IAM checks only run on EKS clusters where pods have the eks.amazonaws.com/role-arn annotation on their ServiceAccount. On non-EKS clusters (minikube, GKE, etc.) this section will have no findings.

How IRSA works

Pod → ServiceAccount (with role-arn annotation)
→ IAM Role
→ IAM Policy
→ AWS Resource (S3, RDS, SQS, ...)

Critical

iam_wildcard_access

Pod's IAM policy uses a wildcard action (* or s3:*) — equivalent to admin credentials on that AWS service.

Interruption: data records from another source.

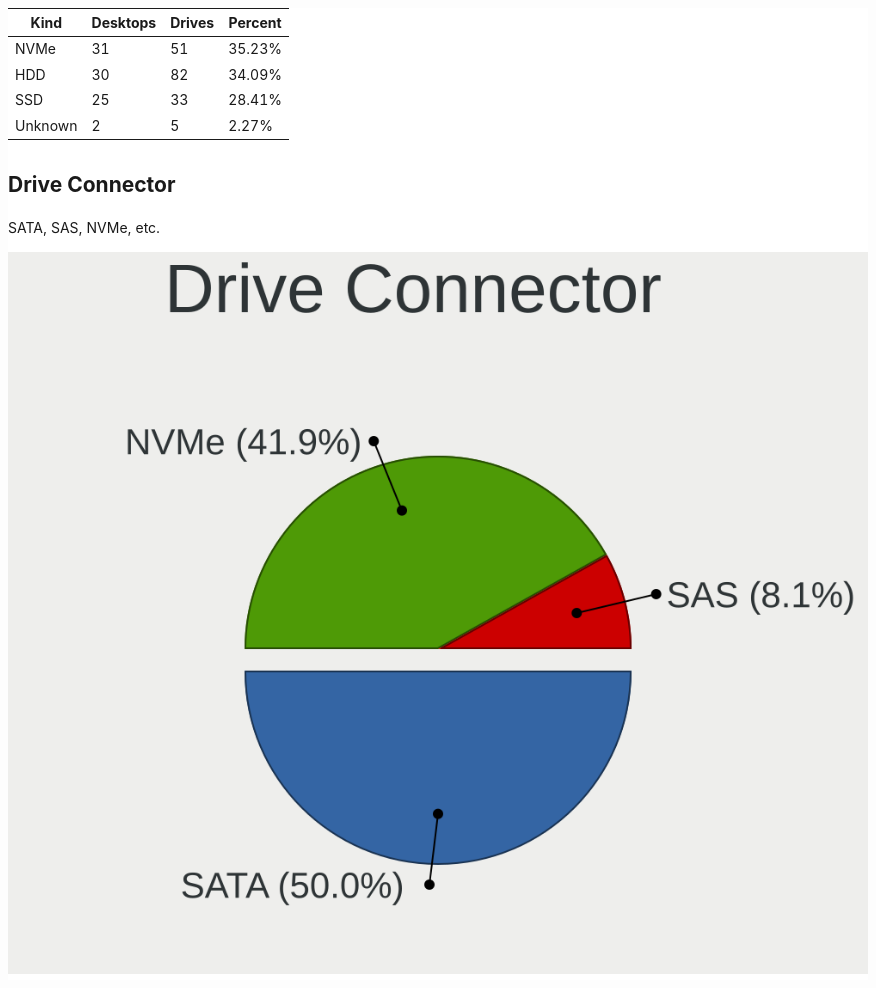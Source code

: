 
| Kind    | Desktops | Drives | Percent |
|---------|----------|--------|---------|
| NVMe    | 31       | 51     | 35.23%  |
| HDD     | 30       | 82     | 34.09%  |
| SSD     | 25       | 33     | 28.41%  |
| Unknown | 2        | 5      | 2.27%   |

Drive Connector
---------------

SATA, SAS, NVMe, etc.

![Drive Connector](./images/pie_chart/drive_bus.svg)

Remediation: Replace wildcards with specific actions and resource ARNs:

{
"Effect": "Allow",
"Action": ["s3:GetObject", "s3:PutObject"],
"Resource": "arn:aws:s3:::my-bucket/*"
}

High

iam_write_access

Pod has write/delete permissions on an AWS resource.

Remediation: Grant read-only access where writes aren't needed. Scope write access to specific resources, never *.


iam_broad_access

Pod's IAM role grants access to more than 3 distinct AWS services — overly broad permissions increase blast radius on compromise.

Remediation: Split into separate IAM roles, one per workload, with only the services that workload actually uses.


shared_role_cross_env

The same IAM role is used by pods in different namespaces (e.g. production and staging) — a compromise in one environment can pivot to the other.

Remediation: Create separate IAM roles per environment. IRSA roles are cheap; blast radius isolation is not.


Medium

irsa_automount_token

Pod has an IRSA annotation and automountServiceAccountToken: true — the Kubernetes API token is mounted alongside the AWS credentials, giving attackers a second credential set to abuse.

Remediation: IRSA uses a projected volume token injected by the mutating webhook, not the auto-mounted SA token. Disable auto-mount safely:

spec:
automountServiceAccountToken: false

Low

sa_unused_irsa

A ServiceAccount has an IRSA annotation (eks.amazonaws.com/role-arn) but no pod is currently using it — orphaned IAM bindings that should be cleaned up.

Remediation: Remove the annotation if the ServiceAccount is no longer in use, or delete the ServiceAccount entirely. Orphaned bindings can be exploited if someone creates a pod referencing the SA.


Access level classification

LevelExamplesFinding
Full*, s3:*, iam:*iam_wildcard_access (Critical)
Writes3:PutObject, sqs:SendMessageiam_write_access (High)
Reads3:GetObject, sqs:ReceiveMessageNone

IRSA Graph edges are colour-coded: red = full, orange = write, blue = read.